In conclusion, it is important to acquire a sufficiently high number of data in order to carry out trustworthy application of machine-learning; however, proper data construction should also be considered. It was expected that one specific standard for data building would be identified from the essential factors of interested behaviors based on domain knowledge, and it was verified to be SGH,C from this study. Therefore, if obtainment of data was restricted to some specific type or quantity of data, the first order of business would be selection of GH experiment to be conducted first according to a value of SGH. After that, GH experiments could be intensively performed to preferentially obtain data of CT images and saturations based on a target field condition of SGH,C. Accordingly, SGH,C would be the optimal guideline for training data building.
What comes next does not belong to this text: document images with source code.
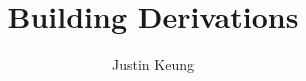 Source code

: \documentclass[a4paper, twoside]{report}
\title{Building Derivations}
\author{Justin Keung}
\begin{document}




\tableofcontents
\listoffigures
\listoftables



% 
% 


% 
% 

\DeclareRobustCommand{\VAN}[3]{#3}
\printbibliography
\end{document}
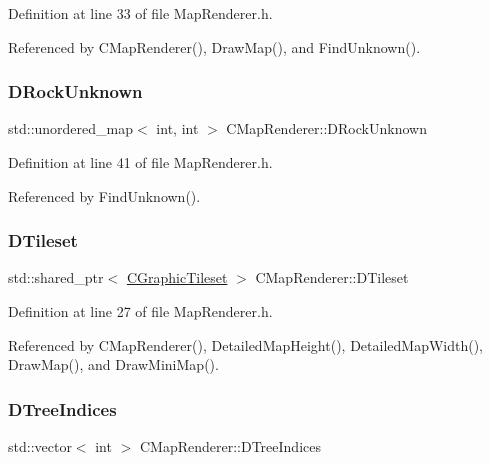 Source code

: Definition at line 33 of file Map\+Renderer.\+h.



Referenced by C\+Map\+Renderer(), Draw\+Map(), and Find\+Unknown().

\hypertarget{classCMapRenderer_a28aa9c33d5d2eeae0ef7c23e59712274}{}\label{classCMapRenderer_a28aa9c33d5d2eeae0ef7c23e59712274} 
\subsubsection{\texorpdfstring{D\+Rock\+Unknown}{DRockUnknown}}
{\footnotesize\ttfamily std\+::unordered\+\_\+map$<$ int, int $>$ C\+Map\+Renderer\+::\+D\+Rock\+Unknown\hspace{0.3cm}{\ttfamily [protected]}}



Definition at line 41 of file Map\+Renderer.\+h.



Referenced by Find\+Unknown().

\hypertarget{classCMapRenderer_ace0648cba050b5e02431096edd15b836}{}\label{classCMapRenderer_ace0648cba050b5e02431096edd15b836} 
\subsubsection{\texorpdfstring{D\+Tileset}{DTileset}}
{\footnotesize\ttfamily std\+::shared\+\_\+ptr$<$ \hyperlink{classCGraphicTileset}{C\+Graphic\+Tileset} $>$ C\+Map\+Renderer\+::\+D\+Tileset\hspace{0.3cm}{\ttfamily [protected]}}



Definition at line 27 of file Map\+Renderer.\+h.



Referenced by C\+Map\+Renderer(), Detailed\+Map\+Height(), Detailed\+Map\+Width(), Draw\+Map(), and Draw\+Mini\+Map().

\hypertarget{classCMapRenderer_a56708493a1499c671f4378204a0bfcb2}{}\label{classCMapRenderer_a56708493a1499c671f4378204a0bfcb2} 
\subsubsection{\texorpdfstring{D\+Tree\+Indices}{DTreeIndices}}
{\footnotesize\ttfamily std\+::vector$<$ int $>$ C\+Map\+Renderer\+::\+D\+Tree\+Indices\hspace{0.3cm}{\ttfamily [protected]}}



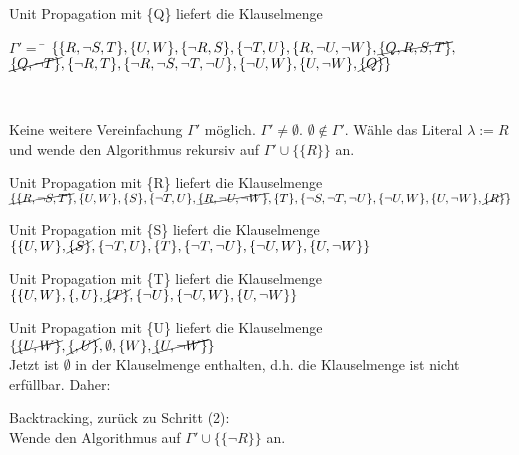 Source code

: \documentclass[a4paper,10pt]{article}
\begin{document}
	\begin{compactenum} [(1)]
		\item Unit Propagation mit \{Q\} liefert die Klauselmenge \\
		\begin{tabbing}
			$ \Gamma' =$ \= $ \{\{R,\lnot S,T\},\{U,W\},\{\lnot R,S\},\{\lnot T,U\},\{R,\lnot U,\lnot W\},\cancel{\{Q,R,S,T\}},$ \\
		\> $\cancel{\{Q,\lnot T\}},\{\lnot R,T\},\{\lnot R,\lnot S,\lnot T,\lnot U\},\{\lnot U,W\},\{U,\lnot W\},\cancel{\{Q\}}\} $
		\end{tabbing} \
		
		\item Keine weitere Vereinfachung $ \Gamma' $ möglich. $ \Gamma' \neq \emptyset $. $ \emptyset \not\in \Gamma'.$ Wähle das Literal $ \lambda := R $ und wende den Algorithmus rekursiv auf $ \Gamma' \cup \{\{R\}\} $ an.\\
		
		\item Unit Propagation mit \{R\} liefert die Klauselmenge \\
		$ \cancel{\{\{R,\lnot S,T\}},\{U,W\},\{S\},\{\lnot T,U\},\cancel{\{R,\lnot U,\lnot W\}}, \{T\},\{\lnot S,\lnot T,\lnot U\},\{\lnot U,W\},\{U,\lnot W\}, \cancel{\{R\}} \} $ \\
		
		\item Unit Propagation mit \{S\} liefert die Klauselmenge \\
		$ \{\{U,W\},\cancel{\{S\}},\{\lnot T,U\}, \{T\},\{\lnot T,\lnot U\},\{\lnot U,W\},\{U,\lnot W\}\} $\\
		
		\item Unit Propagation mit \{T\} liefert die Klauselmenge \\
		$ \{\{U,W\},\{,U\}, \cancel{\{T\}},\{\lnot U\},\{\lnot U,W\},\{U,\lnot W\}\} $\\
		
		\item Unit Propagation mit \{U\} liefert die Klauselmenge \\
		$ \{\cancel{\{U,W\}},\cancel{\{,U\}}, \emptyset,\{W\},\cancel{\{U,\lnot W\}}\} $ \\
		Jetzt ist $ \emptyset $ in der Klauselmenge enthalten, d.h. die Klauselmenge ist nicht erfüllbar. Daher: \\
		
		\item Backtracking, zurück zu Schritt (2): \\
		Wende den Algorithmus auf $ \Gamma' \cup \{\{\lnot R\}\} $ an.\\
		

\end{compactenum}
\end{document}
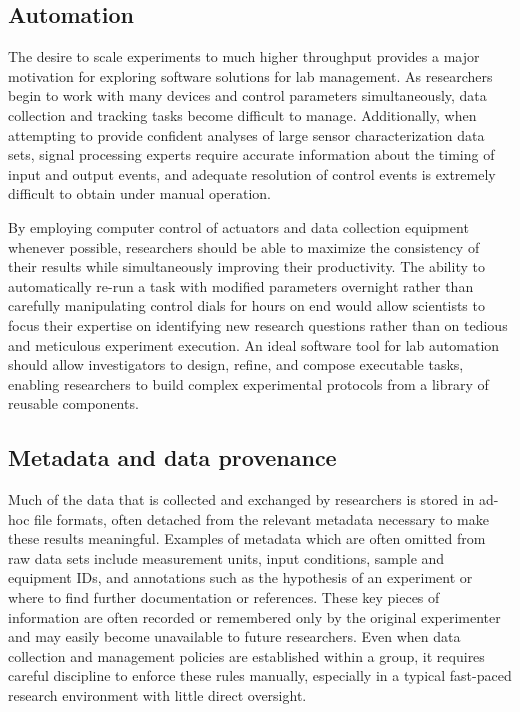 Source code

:\documentclass[../thesis]{subfiles}
\begin{document}
\subsection{Automation}
The desire to scale experiments to much higher throughput provides a
major motivation for exploring software solutions for lab management.
As researchers begin to work with many devices and control
parameters simultaneously, data collection and tracking tasks become
difficult to manage. Additionally, when attempting to provide
confident analyses of large sensor characterization data sets, signal
processing experts require accurate information about the timing of
input and output events, and adequate resolution of control events is
extremely difficult to obtain under manual operation.

By employing computer control of actuators and data collection
equipment whenever possible, researchers should be able to maximize
the consistency of their results while simultaneously
improving their productivity. The ability to automatically re-run a
task with modified parameters overnight rather than carefully
manipulating control dials for hours on end would allow scientists
to focus their expertise on identifying new research questions rather
than on tedious and meticulous experiment execution.
An ideal software tool for lab automation should allow investigators
to design, refine, and compose executable tasks, enabling researchers
to build complex experimental protocols from a library of reusable
components.

\subsection{Metadata and data provenance}
Much of the data that is collected and exchanged by researchers is
stored in ad-hoc file formats, often detached from the relevant
metadata necessary to make these results meaningful. Examples of
metadata which are often omitted from raw data sets include
measurement units, input conditions, sample and equipment IDs, and
annotations such as the hypothesis of an experiment or where to find
further documentation or references. These key pieces of information
are often recorded or remembered only by the original experimenter and
may easily become unavailable to future researchers.
Even when data collection and management policies are established within
a group, it requires careful discipline to enforce these
rules manually, especially in a typical fast-paced research
environment with little direct oversight.
\end{document}

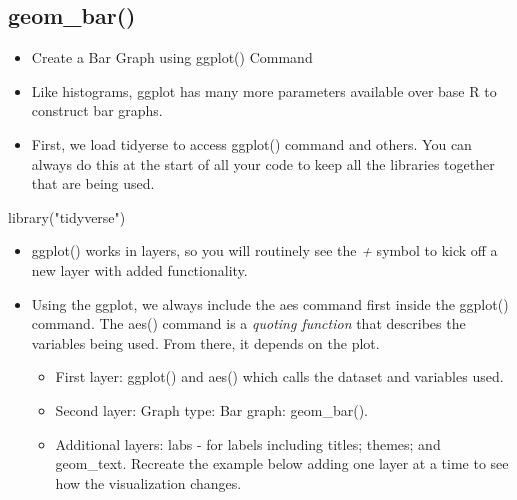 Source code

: \documentclass[
  letterpaper,
  DIV=11,
  numbers=noendperiod]{scrreprt}
\newenvironment{Shaded}{\begin{snugshade}}{\end{snugshade}}
\newcommand{\FunctionTok}[1]{\textcolor[rgb]{0.28,0.35,0.67}{#1}}
\newcommand{\NormalTok}[1]{\textcolor[rgb]{0.00,0.23,0.31}{#1}}
\newcommand{\StringTok}[1]{\textcolor[rgb]{0.13,0.47,0.30}{#1}}
\providecommand{\tightlist}{%
  \setlength{\itemsep}{0pt}\setlength{\parskip}{0pt}}\usepackage{longtable,booktabs,array}
\begin{document}
\subsection{geom\_bar()}\label{geom_bar}

\begin{itemize}
\tightlist
\item
  Create a Bar Graph using ggplot() Command
\item
  Like histograms, ggplot has many more parameters available over base R
  to construct bar graphs.
\item
  First, we load tidyerse to access ggplot() command and others. You can
  always do this at the start of all your code to keep all the libraries
  together that are being used.
\end{itemize}

\begin{Shaded}
\begin{Highlighting}[]
\FunctionTok{library}\NormalTok{(}\StringTok{"tidyverse"}\NormalTok{)}
\end{Highlighting}
\end{Shaded}

\begin{itemize}
\tightlist
\item
  ggplot() works in layers, so you will routinely see the \emph{+}
  symbol to kick off a new layer with added functionality.
\item
  Using the ggplot, we always include the aes command first inside the
  ggplot() command. The aes() command is a \emph{quoting function} that
  describes the variables being used. From there, it depends on the
  plot.

  \begin{itemize}
  \tightlist
  \item
    First layer: ggplot() and aes() which calls the dataset and
    variables used.
  \item
    Second layer: Graph type: Bar graph: geom\_bar().
  \item
    Additional layers: labs - for labels including titles; themes; and
    geom\_text. Recreate the example below adding one layer at a time to
    see how the visualization changes.
  \end{itemize}
\end{itemize}
\end{document}
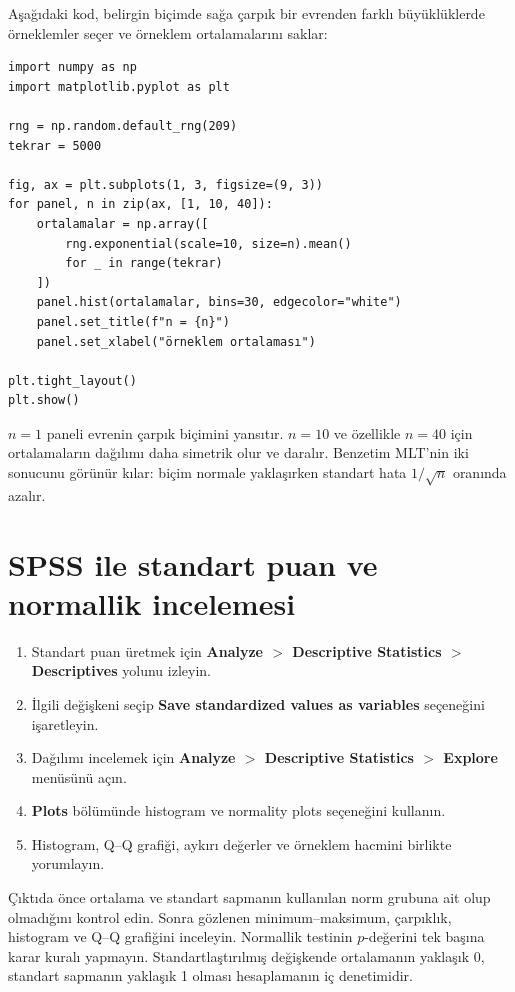 Aşağıdaki kod, belirgin biçimde sağa çarpık bir evrenden farklı büyüklüklerde
örneklemler seçer ve örneklem ortalamalarını saklar:

\begin{lstlisting}
import numpy as np
import matplotlib.pyplot as plt

rng = np.random.default_rng(209)
tekrar = 5000

fig, ax = plt.subplots(1, 3, figsize=(9, 3))
for panel, n in zip(ax, [1, 10, 40]):
    ortalamalar = np.array([
        rng.exponential(scale=10, size=n).mean()
        for _ in range(tekrar)
    ])
    panel.hist(ortalamalar, bins=30, edgecolor="white")
    panel.set_title(f"n = {n}")
    panel.set_xlabel("örneklem ortalaması")

plt.tight_layout()
plt.show()
\end{lstlisting}

$n=1$ paneli evrenin çarpık biçimini yansıtır. $n=10$ ve özellikle $n=40$
için ortalamaların dağılımı daha simetrik olur ve daralır. Benzetim MLT'nin
iki sonucunu görünür kılar: biçim normale yaklaşırken standart hata
$1/\sqrt n$ oranında azalır.

\section{SPSS ile standart puan ve normallik incelemesi}

\begin{enumerate}
  \item Standart puan üretmek için \textbf{Analyze $>$ Descriptive Statistics $>$ Descriptives} yolunu izleyin.
  \item İlgili değişkeni seçip \textbf{Save standardized values as variables} seçeneğini işaretleyin.
  \item Dağılımı incelemek için \textbf{Analyze $>$ Descriptive Statistics $>$ Explore} menüsünü açın.
  \item \textbf{Plots} bölümünde histogram ve normality plots seçeneğini kullanın.
  \item Histogram, Q--Q grafiği, aykırı değerler ve örneklem hacmini birlikte yorumlayın.
\end{enumerate}

\begin{outputguidebox}
Çıktıda önce ortalama ve standart sapmanın kullanılan norm grubuna ait olup
olmadığını kontrol edin. Sonra gözlenen minimum--maksimum, çarpıklık, histogram
ve Q--Q grafiğini inceleyin. Normallik testinin $p$-değerini tek başına karar
kuralı yapmayın. Standartlaştırılmış değişkende ortalamanın yaklaşık 0,
standart sapmanın yaklaşık 1 olması hesaplamanın iç denetimidir.
\end{outputguidebox}

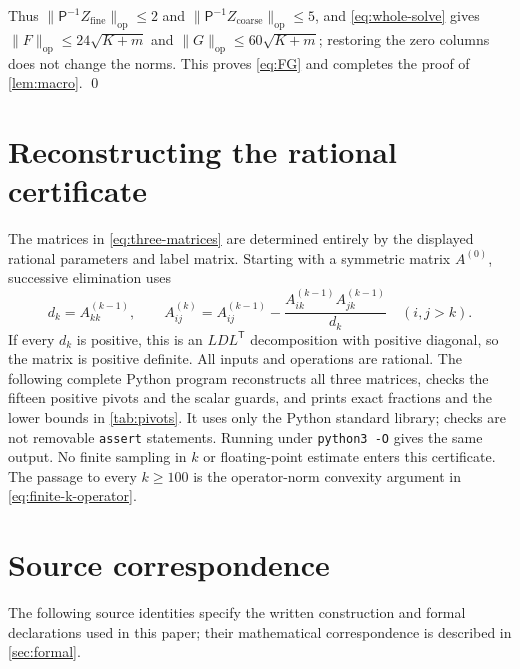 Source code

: \documentclass[11pt]{article}
\numberwithin{equation}{section}
\theoremstyle{definition}\newtheorem{definition}[theorem]{Definition}
\theoremstyle{remark}\newtheorem{remark}[theorem]{Remark}
\newcommand{\opnorm}[1]{\lVert #1\rVert_{\mathrm{op}}}
\newcommand{\T}{\mathsf T}\newcommand{\one}{\mathbf1}
\begin{document}
Thus $\opnorm{\mathsf P^{-1}Z_{\mathrm{fine}}}\le2$ and
$\opnorm{\mathsf P^{-1}Z_{\mathrm{coarse}}}\le5$, and
\eqref{eq:whole-solve} gives $\opnorm F\le24\sqrt{K+m}$ and
$\opnorm G\le60\sqrt{K+m}$; restoring the zero columns does not change
the norms. This proves \eqref{eq:FG} and completes the proof of
\cref{lem:macro}.
\qed




\section{Reconstructing the rational certificate}\label{app:certificate}
The matrices in \eqref{eq:three-matrices} are determined entirely by the
displayed rational parameters and label matrix. Starting with a symmetric
matrix $A^{(0)}$, successive elimination uses
\[
 d_k=A^{(k-1)}_{kk},\qquad
 A^{(k)}_{ij}=A^{(k-1)}_{ij}
 -\frac{A^{(k-1)}_{ik}A^{(k-1)}_{jk}}{d_k}\quad(i,j>k).
\]
If every $d_k$ is positive, this is an $LDL^\T$ decomposition with positive
diagonal, so the matrix is positive definite. All inputs and operations
are rational. The following complete Python program reconstructs all
three matrices, checks the fifteen positive pivots and the scalar guards,
and prints exact fractions and the lower bounds in \cref{tab:pivots}.
It uses only the Python standard library; checks are not removable
\texttt{assert} statements. Running under \texttt{python3 -O} gives the
same output. No finite sampling in $k$ or floating-point estimate enters
this certificate. The passage to every $k\ge100$ is the operator-norm
convexity argument in \eqref{eq:finite-k-operator}.



\section{Source correspondence}\label{app:sources}

The following source identities specify the written construction and
formal declarations used in this paper; their mathematical correspondence
is described in \cref{sec:formal}.
\end{document}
In future studies, additionally acquired GH CT images would be assigned to one of low or high SGH groups whose criterion is SGH,C. According to that, two machines could then be trained with those two categorized data, respectively, so as to produce two customized machine-learning models. After construction of the reliable machine-learning models based on qualitatively and quantitatively sufficient data, those models could be utilized to identify saturation values during the dissociation stage of GH sample experiments with depressurization. Saturation identification of GH samples in real time is expected to be a powerful tool to help determine general GH behaviors and conduct a variety of experiments for optimization of the parameters of GH production by depressurization.